» What you are asked to do
Only the lines from the start of the data through the one containing "module search path." belong in your answer; return them exactly.

» Information supplied

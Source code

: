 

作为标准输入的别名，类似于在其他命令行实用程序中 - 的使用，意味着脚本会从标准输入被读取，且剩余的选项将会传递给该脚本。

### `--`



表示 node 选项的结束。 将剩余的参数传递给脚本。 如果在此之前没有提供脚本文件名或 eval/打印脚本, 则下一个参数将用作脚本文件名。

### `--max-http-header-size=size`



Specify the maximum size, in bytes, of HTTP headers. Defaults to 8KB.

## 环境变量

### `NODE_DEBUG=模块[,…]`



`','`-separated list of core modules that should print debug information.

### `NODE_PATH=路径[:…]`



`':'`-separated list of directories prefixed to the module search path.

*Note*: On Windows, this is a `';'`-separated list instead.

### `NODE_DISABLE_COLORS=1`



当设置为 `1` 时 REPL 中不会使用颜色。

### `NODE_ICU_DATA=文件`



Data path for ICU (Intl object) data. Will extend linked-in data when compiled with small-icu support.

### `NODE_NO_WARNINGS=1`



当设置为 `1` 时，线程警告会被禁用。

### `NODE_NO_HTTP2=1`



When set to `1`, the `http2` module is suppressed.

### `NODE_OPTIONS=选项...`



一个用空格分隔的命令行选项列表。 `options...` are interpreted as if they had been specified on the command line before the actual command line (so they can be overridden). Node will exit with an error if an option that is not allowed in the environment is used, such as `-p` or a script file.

» Your response
Source code

: 

作为标准输入的别名，类似于在其他命令行实用程序中 - 的使用，意味着脚本会从标准输入被读取，且剩余的选项将会传递给该脚本。

### `--`



表示 node 选项的结束。 将剩余的参数传递给脚本。 如果在此之前没有提供脚本文件名或 eval/打印脚本, 则下一个参数将用作脚本文件名。

### `--max-http-header-size=size`



Specify the maximum size, in bytes, of HTTP headers. Defaults to 8KB.

## 环境变量

### `NODE_DEBUG=模块[,…]`



`','`-separated list of core modules that should print debug information.

### `NODE_PATH=路径[:…]`



`':'`-separated list of directories prefixed to the module search path.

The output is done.